What’s a DNS (Domain Name System)?
All devices with internet connectivity, from smartphones to laptops to the servers that provide content for massive retail websites, find and communicate with one another by using IP addresses. This ensures that when you visit a website, you don't have to remember and enter a long set of digits. Instead, you can enter a domain name like http://example.com and still end up at the desired destination.
It is important to note that DNS relies on caching mechanisms. What that means is that if you visited your domain name on your computer, updated the DNS records to point your domain to a new website with a different IP address, and then visited your domain name again on the same computer, you’re likely to see the old website due to this cache.
So even after we’d renewed our domain relatively quickly, it still took time for the network to invalidate the cache and retrieve the updated domain.
All of Hyro’s domains are managed in one main account. This account is set to auto-renew and notify the CIO a week before they’ve expired.
The http://airbud.io domain was bought using Hyro’s CEO’s personal account before the company was incorporated, and as a result, a notification wasn’t sent to anyone at Hyro.
Hyro’s on-call engineer noticed a large number of connection Errors at 12:02 PM and an incident was opened at 12:14 PM.
Due to the nature of the incident (wrong DNS), not all assistants stopped working at once, and it took time for the issue to gradually appear in relation to all deployed assistants. At 12:49 PM, one of Hyro’s customer success managers noticed that the chat assistants weren’t showing up on customers' websites. At 1:03 PM, the team handling the incident concluded both issues were occurring from the same origin and identified the root cause http://airbud.io domain expired). Due to the team’s understanding that there was an auto-renew mechanism in place, the detection of the expired domain took some time to uncover.
Mitigation and Resolution
As a first step, we updated our status page hyro.status.ai to publicly inform about the incident.

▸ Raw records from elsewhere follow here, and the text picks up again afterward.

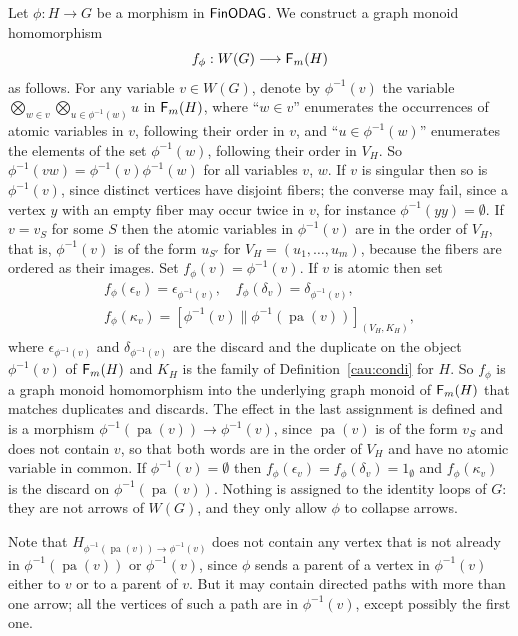 \documentclass[12pt]{amsart}
\theoremstyle{plain}
\theoremstyle{definition}
\theoremstyle{remark}
\numberwithin{equation}{section}
\theoremstyle{plain}
\newcommand{\0}{\emptyset}
\newcommand{\fun}{\longrightarrow}
\newcommand{\cat}[1]{\textup{\textsf{#1}}}
\DeclareMathOperator{\cau}{\cat F_{\text{$m$}}}
\DeclareMathOperator{\pa}{pa}
\begin{document}
Let $\phi : H \fun G$ be a morphism in $\cat{FinODAG}$. We construct a graph monoid homomorphism
\[
f_\phi : W(G) \fun \cau(H)
\]
as follows. For any variable $v \in W(G)$, denote by $\phi^{-1}(v)$  the variable $\bigotimes_{w \in v} \bigotimes_{u \in \phi^{-1}(w)} u$ in $\cau(H)$, where ``$w \in v$'' enumerates the occurrences of atomic variables in $v$, following their order in $v$,  and  ``$u \in \phi^{-1}(w)$'' enumerates the  elements of the set $\phi^{-1}(w)$, following their order in $V_H$. So $\phi^{-1}(v w) = \phi^{-1}(v) \phi^{-1}(w)$ for all variables $v$, $w$. If $v$ is singular then so is $\phi^{-1}(v)$, since distinct vertices have disjoint fibers; the converse may fail, since a vertex $y$ with an empty fiber may occur twice in $v$, for instance $\phi^{-1}(yy) = \0$. If $v = v_S$ for some $S$ then the atomic variables in $\phi^{-1}(v)$ are in the order of $V_H$, that is, $\phi^{-1}(v)$ is of the form $u_{S'}$ for $V_H = (u_1, \ldots, u_m)$, because the fibers are ordered as their images. Set $f_\phi(v) = \phi^{-1}(v)$. If $v$ is atomic  then set
\begin{equation}\label{sub:fun:gen}
\begin{gathered}
 f_\phi(\epsilon_v ) = \epsilon_{\phi^{-1}(v)}, \quad f_\phi(\delta_v ) = \delta_{\phi^{-1}(v)}, \\
 f_\phi(\kappa_v) = [\phi^{-1}(v) \| \phi^{-1}(\pa(v))]_{(V_H, K_H)},
\end{gathered}
\end{equation}
where $\epsilon_{\phi^{-1}(v)}$ and $\delta_{\phi^{-1}(v)}$ are the discard and the duplicate on the object $\phi^{-1}(v)$ of $\cau(H)$ and $K_H$ is the family of Definition~\ref{cau:condi} for $H$. So $f_\phi$ is a graph monoid homomorphism into the underlying graph monoid of $\cau(H)$ that matches duplicates and discards. The effect in the last assignment is defined and is a morphism $\phi^{-1}(\pa(v)) \fun \phi^{-1}(v)$, since $\pa(v)$ is of the form $v_S$ and does not contain $v$, so that both words are in the order of $V_H$ and have no atomic variable in common. If $\phi^{-1}(v) = \0$ then $f_\phi(\epsilon_v) = f_\phi(\delta_v) = 1_\0$ and $f_\phi(\kappa_v)$ is the discard on $\phi^{-1}(\pa(v))$. Nothing is assigned to the identity loops of $G$: they are not arrows of $W(G)$, and they only allow $\phi$ to collapse arrows.

Note that $H_{\phi^{-1}(\pa(v)) \rightarrow \phi^{-1}(v)}$ does not contain any vertex that is not already in $\phi^{-1}(\pa(v))$ or $\phi^{-1}(v)$, since $\phi$ sends a parent of a vertex in $\phi^{-1}(v)$ either to $v$ or to a parent of $v$. But it may contain directed paths with more than one arrow; all the vertices of such a path are in $\phi^{-1}(v)$, except possibly the first one.
\end{document}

When we determined that the incident had a much larger impact than we originally thought, the status page was updated to alert that all of Hyro’s virtual assistants were unavailable.

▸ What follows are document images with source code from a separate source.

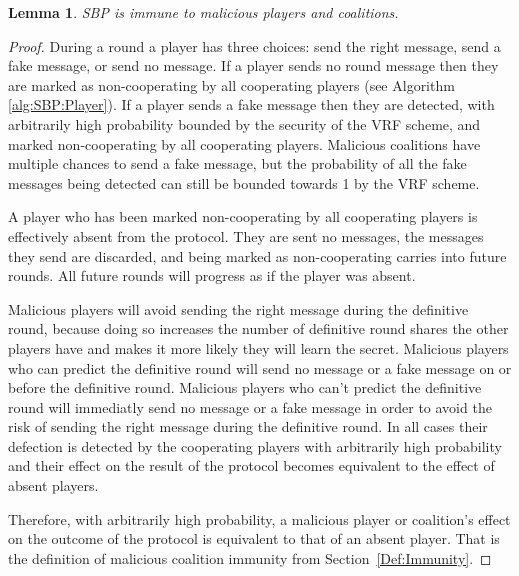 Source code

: \documentclass{dalcsthesis}
\newtheorem{lemma}{Lemma}
\begin{document}
\begin{lemma}\label{Lem:SBPMalImmune}SBP is immune to malicious players and coalitions.\end{lemma}
\begin{proof}
During a round a player has three choices: send the right message, send a fake message, or send no message. If a player sends no round message then they are marked as non-cooperating by all cooperating players (see Algorithm \ref{alg:SBP:Player}). If a player sends a fake message then they are detected, with arbitrarily high probability bounded by the security of the VRF scheme, and marked non-cooperating by all cooperating players. Malicious coalitions have multiple chances to send a fake message, but the probability of all the fake messages being detected can still be bounded towards 1 by the VRF scheme. 

A player who has been marked non-cooperating by all cooperating players is effectively absent from the protocol. They are sent no messages, the messages they send are discarded, and being marked as non-cooperating carries into future rounds. All future rounds will progress as if the player was absent.

Malicious players will avoid sending the right message during the definitive round, because doing so increases the number of definitive round shares the other players have and makes it more likely they will learn the secret. Malicious players who can predict the definitive round will send no message or a fake message on or before the definitive round. Malicious players who can't predict the definitive round will immediatly send no message or a fake message in order to avoid the risk of sending the right message during the definitive round. In all cases their defection is detected by the cooperating players with arbitrarily high probability and their effect on the result of the protocol becomes equivalent to the effect of absent players.

Therefore, with arbitrarily high probability, a malicious player or coalition's effect on the outcome of the protocol is equivalent to that of an absent player. That is the definition of malicious coalition immunity from Section~\ref{Def:Immunity}.
\end{proof}
\end{document}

In parallel, once the root cause was identified, the CIO called the domain provider and renewed the domain.
While the DNS servers were updated, another domain http://hyro.ai, which wasn’t expired, was enabled and the call center assistants' endpoints were updated to use it. This brought all the call center assistants back online. 30 minutes to an hour later, region by region, Hyro’s web-based assistants came back online.
It is important to note, that for a period of time some web-based assistants appeared on our customers' websites but our APIs were still not operational (the DNS propagated to one service but not the other) which caused our web-based assistants to automatically respond with a general error message.
What Went Well
1. Recently, our engineering team upgraded our monitoring capabilities and incident management tools and protocols. We were happy to see that our new on-call system allowed us to act quickly. Our new incident management procedure drove us to assemble the team swiftly, activate our new tools, and involve the engineering management team (VP Engineering, Chief Architect, and CIO) in a matter of minutes.

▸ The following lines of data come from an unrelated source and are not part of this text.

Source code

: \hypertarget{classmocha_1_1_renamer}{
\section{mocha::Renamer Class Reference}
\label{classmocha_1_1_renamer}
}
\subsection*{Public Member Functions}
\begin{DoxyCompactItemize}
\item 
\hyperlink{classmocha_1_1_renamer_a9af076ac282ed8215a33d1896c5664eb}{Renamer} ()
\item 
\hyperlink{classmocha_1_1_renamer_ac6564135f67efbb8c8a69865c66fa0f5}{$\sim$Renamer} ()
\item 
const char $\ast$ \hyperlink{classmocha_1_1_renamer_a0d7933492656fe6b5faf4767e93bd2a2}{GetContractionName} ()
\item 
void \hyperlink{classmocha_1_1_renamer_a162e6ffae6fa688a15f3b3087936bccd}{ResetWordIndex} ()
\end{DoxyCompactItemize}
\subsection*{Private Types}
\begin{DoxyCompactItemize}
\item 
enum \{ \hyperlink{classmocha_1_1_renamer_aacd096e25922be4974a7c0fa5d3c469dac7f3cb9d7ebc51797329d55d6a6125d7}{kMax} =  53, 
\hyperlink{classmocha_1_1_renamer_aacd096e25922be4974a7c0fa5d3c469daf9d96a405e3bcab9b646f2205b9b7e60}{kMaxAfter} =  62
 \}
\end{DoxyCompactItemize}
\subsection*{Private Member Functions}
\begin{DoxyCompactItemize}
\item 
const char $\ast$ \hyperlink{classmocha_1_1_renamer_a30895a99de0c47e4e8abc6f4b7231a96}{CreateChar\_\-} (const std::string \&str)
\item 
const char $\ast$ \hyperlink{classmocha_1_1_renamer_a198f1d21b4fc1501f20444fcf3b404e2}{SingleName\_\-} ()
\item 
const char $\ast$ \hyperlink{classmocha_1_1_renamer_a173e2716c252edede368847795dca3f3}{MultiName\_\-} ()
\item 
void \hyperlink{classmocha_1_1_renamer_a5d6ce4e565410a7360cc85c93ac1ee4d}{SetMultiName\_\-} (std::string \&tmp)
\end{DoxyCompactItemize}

2. After the severity of the incident was understood, the R&D management team handled the incident quickly and resolved it in a fast and thorough manner.
1. We will ensure that 2 additional people from the engineering management team will gain access to our domain vendor and will get reminders about domain expiry, especially those that could not be auto-renewed.
2. We will add an alert that will constantly check the validity of our domains, as well as certificates (https).
3. We will make sure all domains are managed in one location, and that all are set to auto-renew.
This incident has been a less-than-pleasant experience for our customers, and does not speak to the standards with which we uphold ourselves here at Hyro. We are fully aware of our responsibility to you, our partners in conversational excellence, as you trust us to consistently power meaningful conversations with your customers, 24/7. We are committed to learning from this experience in order to continue delivering value-driven improvements to our services.